Detailed Description

Complete technical specification and implementation details from the patent document.

Some devices can generate and present Extended Reality (XR) Environments. An XR environment may include a wholly or partially simulated environment that people sense and/or interact with via an electronic system. In XR, a subset of a person's physical motions, or representations thereof, are tracked, and in response, one or more characteristics of one or more virtual objects simulated in the XR environment are adjusted in a manner that comports with realistic properties. In some embodiments, a user may use gestures to interact with the virtual content. For example, users may use gestures to select content, initiate activities, or the like. However, what is needed is an improved technique to improve the determination of hand pose.

This disclosure pertains to systems, methods, and computer readable media to enable gesture recognition and input. In some enhanced reality contexts, certain hand poses may be used as user input poses. For example, detection of a particular hand pose may trigger a particular user input action, or otherwise be used to allow a user to interact with an electronic device, or content produced by the electronic device. One classification of hand poses which may be used as user input poses may involve a hand being detected in a palm-up position. Another classification is a palm-flip gesture, where a hand is flipped from a palm-up position to a palm-down position. For example, a user may initiate presentation of an icon or other virtual content by holding their hand in a palm-up position. From this position, a user can flip their hand to activate additional or alternative virtual content by flipping their hand to a palm-down position.

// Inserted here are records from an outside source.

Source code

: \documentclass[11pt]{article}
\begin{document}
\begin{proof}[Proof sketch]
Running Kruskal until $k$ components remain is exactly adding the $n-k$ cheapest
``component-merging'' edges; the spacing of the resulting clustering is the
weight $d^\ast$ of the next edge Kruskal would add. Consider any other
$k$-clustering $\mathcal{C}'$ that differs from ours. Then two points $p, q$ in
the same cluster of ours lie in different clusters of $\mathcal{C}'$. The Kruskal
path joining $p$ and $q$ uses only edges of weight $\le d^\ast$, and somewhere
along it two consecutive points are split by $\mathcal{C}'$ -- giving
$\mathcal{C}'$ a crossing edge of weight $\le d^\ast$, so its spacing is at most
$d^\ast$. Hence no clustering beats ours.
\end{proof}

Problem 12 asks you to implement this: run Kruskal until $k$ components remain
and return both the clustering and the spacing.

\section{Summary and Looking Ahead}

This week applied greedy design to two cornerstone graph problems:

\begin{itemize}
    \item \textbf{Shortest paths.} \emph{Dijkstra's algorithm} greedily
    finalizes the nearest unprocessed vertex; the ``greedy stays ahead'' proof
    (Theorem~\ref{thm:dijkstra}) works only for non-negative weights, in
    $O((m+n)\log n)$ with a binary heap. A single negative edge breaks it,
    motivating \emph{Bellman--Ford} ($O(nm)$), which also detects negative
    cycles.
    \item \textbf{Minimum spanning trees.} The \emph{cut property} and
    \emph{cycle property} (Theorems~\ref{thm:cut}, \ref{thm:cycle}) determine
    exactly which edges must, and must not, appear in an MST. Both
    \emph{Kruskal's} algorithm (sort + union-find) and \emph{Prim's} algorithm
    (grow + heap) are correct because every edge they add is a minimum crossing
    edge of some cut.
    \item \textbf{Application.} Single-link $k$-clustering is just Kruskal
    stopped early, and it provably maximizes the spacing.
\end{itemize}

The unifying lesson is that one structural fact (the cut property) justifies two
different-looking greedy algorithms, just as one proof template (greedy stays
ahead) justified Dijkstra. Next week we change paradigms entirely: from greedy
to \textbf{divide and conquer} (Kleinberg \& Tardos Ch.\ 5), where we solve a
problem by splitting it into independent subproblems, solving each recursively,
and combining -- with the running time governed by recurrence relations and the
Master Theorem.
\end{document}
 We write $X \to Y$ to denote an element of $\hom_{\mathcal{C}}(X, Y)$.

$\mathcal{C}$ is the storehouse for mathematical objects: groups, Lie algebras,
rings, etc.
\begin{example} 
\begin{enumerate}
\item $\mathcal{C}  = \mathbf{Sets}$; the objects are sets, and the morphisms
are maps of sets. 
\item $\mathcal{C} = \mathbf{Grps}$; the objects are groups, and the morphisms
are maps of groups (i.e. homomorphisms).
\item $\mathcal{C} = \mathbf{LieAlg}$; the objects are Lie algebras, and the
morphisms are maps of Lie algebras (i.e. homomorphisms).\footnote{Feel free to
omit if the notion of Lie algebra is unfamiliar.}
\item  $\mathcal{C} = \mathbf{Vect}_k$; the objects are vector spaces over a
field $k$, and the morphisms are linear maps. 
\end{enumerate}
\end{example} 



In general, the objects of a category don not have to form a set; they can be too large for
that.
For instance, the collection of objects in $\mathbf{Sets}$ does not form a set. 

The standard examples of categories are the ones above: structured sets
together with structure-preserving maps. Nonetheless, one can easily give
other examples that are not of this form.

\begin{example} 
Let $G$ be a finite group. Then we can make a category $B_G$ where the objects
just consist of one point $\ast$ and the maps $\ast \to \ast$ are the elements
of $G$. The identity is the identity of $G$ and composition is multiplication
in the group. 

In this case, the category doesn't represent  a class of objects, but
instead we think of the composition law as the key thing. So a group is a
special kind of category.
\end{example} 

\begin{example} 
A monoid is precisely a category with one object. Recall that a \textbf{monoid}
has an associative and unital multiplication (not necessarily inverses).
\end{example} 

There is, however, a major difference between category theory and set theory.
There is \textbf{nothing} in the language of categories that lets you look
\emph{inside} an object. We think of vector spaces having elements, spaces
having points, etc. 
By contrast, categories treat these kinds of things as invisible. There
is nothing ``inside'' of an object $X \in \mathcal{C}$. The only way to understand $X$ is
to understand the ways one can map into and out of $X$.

According to one or more embodiments, determining whether a hand is in an input pose includes tracking not only the hand but additional joint location information for the user, such as a head position. In some embodiments, the location information may be determined based on sensor data from sensors capturing the various joints. Additionally, or alternatively, location information for the various joints may be inferred or otherwise derived from sensor data or a wearable device, such as a head mounted device. For example, a head position may be determined based on an offset distance and/or orientation from a headset position, or may use the headset position as the head position and/or orientation, in accordance with one or more embodiments.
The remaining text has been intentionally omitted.